EXCERPTED RECORDS
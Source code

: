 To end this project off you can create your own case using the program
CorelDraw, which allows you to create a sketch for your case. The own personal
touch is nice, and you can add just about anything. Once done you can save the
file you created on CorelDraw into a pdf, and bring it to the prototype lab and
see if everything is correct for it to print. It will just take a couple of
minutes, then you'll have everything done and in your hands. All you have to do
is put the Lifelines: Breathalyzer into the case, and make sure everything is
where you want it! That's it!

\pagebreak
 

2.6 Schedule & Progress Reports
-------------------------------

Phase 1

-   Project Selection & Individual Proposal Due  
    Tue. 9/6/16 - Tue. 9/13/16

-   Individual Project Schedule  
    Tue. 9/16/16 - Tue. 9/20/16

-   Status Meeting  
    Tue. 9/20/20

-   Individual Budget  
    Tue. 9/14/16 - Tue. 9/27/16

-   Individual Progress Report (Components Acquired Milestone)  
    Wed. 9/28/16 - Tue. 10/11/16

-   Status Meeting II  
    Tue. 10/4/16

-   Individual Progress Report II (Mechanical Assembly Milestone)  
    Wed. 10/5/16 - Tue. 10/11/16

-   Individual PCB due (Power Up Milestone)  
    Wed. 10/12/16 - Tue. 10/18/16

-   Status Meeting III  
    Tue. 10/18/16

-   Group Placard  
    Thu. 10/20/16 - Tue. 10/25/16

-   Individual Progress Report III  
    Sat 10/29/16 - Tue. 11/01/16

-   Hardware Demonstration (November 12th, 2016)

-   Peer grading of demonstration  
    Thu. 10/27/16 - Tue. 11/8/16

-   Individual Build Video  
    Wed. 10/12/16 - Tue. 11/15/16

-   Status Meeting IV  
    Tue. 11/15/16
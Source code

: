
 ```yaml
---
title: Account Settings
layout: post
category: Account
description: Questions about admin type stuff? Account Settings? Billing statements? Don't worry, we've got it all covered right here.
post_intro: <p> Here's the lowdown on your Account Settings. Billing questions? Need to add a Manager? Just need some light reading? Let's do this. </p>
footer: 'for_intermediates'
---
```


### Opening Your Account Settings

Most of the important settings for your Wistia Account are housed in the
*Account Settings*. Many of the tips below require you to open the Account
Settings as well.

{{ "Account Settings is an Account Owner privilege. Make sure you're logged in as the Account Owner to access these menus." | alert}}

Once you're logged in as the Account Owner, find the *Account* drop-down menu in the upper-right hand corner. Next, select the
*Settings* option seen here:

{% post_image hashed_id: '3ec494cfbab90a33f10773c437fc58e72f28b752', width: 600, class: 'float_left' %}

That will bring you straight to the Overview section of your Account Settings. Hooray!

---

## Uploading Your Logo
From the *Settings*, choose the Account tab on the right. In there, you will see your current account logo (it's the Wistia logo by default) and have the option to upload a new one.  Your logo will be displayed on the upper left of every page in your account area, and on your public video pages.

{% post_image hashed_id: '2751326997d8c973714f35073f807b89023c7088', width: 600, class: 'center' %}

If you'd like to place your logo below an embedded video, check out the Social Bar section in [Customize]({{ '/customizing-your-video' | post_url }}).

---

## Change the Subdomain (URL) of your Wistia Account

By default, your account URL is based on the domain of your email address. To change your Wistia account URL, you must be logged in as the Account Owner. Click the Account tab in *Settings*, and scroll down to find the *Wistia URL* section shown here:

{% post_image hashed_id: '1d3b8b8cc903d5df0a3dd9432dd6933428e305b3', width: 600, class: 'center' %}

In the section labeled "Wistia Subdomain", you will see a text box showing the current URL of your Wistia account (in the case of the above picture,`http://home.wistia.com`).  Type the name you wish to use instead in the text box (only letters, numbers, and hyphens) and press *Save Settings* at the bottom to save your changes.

TASK GOAL
Restate, please, word for word the span of records running from the first line to the line bearing "(Mechanical Assembly Milestone)", both included, and nothing outside it.

TASK OUTPUT
Source code

: To end this project off you can create your own case using the program
CorelDraw, which allows you to create a sketch for your case. The own personal
touch is nice, and you can add just about anything. Once done you can save the
file you created on CorelDraw into a pdf, and bring it to the prototype lab and
see if everything is correct for it to print. It will just take a couple of
minutes, then you'll have everything done and in your hands. All you have to do
is put the Lifelines: Breathalyzer into the case, and make sure everything is
where you want it! That's it!

\pagebreak
 

2.6 Schedule & Progress Reports
-------------------------------

Phase 1

-   Project Selection & Individual Proposal Due  
    Tue. 9/6/16 - Tue. 9/13/16

-   Individual Project Schedule  
    Tue. 9/16/16 - Tue. 9/20/16

-   Status Meeting  
    Tue. 9/20/20

-   Individual Budget  
    Tue. 9/14/16 - Tue. 9/27/16

-   Individual Progress Report (Components Acquired Milestone)  
    Wed. 9/28/16 - Tue. 10/11/16

-   Status Meeting II  
    Tue. 10/4/16

-   Individual Progress Report II (Mechanical Assembly Milestone)  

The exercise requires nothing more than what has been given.